Task directions
Each line below that contains the word "place" must be copied.

Materials provided Start Marker

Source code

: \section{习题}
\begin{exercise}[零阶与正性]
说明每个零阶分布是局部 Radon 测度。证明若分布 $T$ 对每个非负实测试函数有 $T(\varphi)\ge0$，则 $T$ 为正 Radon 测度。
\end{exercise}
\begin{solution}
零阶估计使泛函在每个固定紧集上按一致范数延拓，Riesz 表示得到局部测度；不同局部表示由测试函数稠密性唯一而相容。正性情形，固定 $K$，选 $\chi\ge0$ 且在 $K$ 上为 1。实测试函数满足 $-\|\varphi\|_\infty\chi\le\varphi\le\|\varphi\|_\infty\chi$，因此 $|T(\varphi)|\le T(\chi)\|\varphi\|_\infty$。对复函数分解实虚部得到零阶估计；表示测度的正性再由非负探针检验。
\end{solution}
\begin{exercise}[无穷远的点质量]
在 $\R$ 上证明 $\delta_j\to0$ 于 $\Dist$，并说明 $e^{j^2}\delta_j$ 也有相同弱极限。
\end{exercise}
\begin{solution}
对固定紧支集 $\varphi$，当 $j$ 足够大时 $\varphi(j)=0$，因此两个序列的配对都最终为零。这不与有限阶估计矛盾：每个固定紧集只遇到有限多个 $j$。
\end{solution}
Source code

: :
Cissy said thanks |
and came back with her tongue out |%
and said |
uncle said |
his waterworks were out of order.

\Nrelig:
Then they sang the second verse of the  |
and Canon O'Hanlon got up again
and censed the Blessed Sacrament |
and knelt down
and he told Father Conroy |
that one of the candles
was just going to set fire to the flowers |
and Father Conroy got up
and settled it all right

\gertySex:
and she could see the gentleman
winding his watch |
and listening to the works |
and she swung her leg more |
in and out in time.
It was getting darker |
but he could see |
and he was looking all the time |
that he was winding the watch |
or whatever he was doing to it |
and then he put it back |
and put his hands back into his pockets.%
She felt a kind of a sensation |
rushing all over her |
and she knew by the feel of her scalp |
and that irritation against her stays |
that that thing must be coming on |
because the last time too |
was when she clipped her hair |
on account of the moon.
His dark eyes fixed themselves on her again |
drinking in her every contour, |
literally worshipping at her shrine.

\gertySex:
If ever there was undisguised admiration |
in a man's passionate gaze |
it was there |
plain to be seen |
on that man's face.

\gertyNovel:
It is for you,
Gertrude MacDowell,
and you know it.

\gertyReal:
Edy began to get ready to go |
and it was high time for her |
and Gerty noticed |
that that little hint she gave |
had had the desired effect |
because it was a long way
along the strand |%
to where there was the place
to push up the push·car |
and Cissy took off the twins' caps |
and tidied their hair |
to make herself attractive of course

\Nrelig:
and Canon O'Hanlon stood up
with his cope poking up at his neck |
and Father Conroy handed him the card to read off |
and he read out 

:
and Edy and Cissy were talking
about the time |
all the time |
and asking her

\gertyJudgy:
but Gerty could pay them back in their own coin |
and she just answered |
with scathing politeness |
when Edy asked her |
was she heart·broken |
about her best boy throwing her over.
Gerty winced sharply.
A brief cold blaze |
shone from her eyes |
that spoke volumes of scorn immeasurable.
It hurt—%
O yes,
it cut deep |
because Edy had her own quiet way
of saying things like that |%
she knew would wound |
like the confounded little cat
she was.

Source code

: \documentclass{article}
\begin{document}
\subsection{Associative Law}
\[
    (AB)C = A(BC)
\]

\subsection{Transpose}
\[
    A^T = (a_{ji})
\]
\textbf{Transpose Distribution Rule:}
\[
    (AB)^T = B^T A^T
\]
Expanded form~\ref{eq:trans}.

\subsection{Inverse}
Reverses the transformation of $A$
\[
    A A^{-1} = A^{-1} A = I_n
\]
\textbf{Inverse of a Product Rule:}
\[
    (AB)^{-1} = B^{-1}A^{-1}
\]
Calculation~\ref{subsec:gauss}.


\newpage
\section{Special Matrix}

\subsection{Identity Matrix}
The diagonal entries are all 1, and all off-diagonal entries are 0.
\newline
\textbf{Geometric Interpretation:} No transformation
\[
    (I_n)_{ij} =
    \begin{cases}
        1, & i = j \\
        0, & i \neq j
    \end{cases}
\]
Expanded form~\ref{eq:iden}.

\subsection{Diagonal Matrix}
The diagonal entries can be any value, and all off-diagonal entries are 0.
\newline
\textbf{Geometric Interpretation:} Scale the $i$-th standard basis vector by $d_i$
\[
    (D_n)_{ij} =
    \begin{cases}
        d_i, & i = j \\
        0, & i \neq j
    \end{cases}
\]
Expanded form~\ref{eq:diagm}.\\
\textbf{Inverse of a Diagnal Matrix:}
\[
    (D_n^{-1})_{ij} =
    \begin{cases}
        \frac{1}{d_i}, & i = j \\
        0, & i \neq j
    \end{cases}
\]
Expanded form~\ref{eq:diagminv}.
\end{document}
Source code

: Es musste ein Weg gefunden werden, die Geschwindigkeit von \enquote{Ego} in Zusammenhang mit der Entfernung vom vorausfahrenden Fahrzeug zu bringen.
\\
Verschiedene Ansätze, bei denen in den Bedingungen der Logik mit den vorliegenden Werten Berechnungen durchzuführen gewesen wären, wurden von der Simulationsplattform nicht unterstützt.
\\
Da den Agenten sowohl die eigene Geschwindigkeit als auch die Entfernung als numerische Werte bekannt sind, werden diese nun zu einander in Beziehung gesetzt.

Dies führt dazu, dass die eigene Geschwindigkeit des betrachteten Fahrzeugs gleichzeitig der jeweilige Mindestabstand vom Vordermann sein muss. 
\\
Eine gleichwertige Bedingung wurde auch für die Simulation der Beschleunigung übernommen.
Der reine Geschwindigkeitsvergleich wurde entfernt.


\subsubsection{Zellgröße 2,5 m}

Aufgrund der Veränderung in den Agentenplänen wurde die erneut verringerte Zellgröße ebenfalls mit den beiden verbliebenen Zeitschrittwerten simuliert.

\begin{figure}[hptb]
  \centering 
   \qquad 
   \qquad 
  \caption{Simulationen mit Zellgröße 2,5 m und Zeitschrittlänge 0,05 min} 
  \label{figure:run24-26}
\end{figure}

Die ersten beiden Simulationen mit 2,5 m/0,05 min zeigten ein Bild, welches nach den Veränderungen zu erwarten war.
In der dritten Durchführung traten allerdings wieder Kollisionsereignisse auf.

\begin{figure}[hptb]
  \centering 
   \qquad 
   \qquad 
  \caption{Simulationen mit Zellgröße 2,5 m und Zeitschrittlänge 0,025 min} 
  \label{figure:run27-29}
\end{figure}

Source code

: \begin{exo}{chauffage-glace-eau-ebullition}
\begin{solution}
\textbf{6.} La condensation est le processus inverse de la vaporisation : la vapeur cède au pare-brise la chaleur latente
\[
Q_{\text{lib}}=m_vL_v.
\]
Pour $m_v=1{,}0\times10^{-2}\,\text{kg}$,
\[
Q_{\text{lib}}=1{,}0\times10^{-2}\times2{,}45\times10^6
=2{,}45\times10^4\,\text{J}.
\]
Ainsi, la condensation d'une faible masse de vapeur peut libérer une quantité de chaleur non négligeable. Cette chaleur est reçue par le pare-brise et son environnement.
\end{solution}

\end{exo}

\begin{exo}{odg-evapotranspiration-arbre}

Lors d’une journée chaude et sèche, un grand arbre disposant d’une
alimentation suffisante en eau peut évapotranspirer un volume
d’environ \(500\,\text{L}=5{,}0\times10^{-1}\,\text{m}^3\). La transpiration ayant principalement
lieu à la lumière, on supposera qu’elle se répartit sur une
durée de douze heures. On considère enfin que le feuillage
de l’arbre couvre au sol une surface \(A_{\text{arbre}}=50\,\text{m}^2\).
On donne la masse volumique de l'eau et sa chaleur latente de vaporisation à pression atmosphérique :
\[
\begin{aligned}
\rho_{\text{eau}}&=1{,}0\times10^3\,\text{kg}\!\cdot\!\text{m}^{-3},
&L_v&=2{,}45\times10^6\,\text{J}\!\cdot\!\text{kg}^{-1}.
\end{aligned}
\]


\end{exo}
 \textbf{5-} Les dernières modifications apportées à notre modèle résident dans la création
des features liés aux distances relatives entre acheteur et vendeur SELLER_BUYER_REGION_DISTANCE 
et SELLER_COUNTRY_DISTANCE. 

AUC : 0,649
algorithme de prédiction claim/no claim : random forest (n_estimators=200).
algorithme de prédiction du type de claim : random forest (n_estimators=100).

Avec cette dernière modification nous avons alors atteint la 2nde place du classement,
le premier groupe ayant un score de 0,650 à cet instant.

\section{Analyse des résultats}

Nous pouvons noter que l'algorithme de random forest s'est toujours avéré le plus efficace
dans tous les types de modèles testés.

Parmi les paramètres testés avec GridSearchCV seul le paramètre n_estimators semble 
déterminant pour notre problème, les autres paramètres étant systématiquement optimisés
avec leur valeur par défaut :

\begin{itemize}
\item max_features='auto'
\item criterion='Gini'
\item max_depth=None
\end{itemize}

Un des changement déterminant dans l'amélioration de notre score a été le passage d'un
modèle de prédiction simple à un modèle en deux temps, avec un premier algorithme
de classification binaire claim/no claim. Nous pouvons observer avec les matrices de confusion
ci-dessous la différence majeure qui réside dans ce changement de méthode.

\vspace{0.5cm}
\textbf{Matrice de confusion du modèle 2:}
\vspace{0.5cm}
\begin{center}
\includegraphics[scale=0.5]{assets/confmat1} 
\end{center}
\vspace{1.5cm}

Materials provided End Marker

Response to the exercise
to where there was the place
Avec cette dernière modification nous avons alors atteint la 2nde place du classement,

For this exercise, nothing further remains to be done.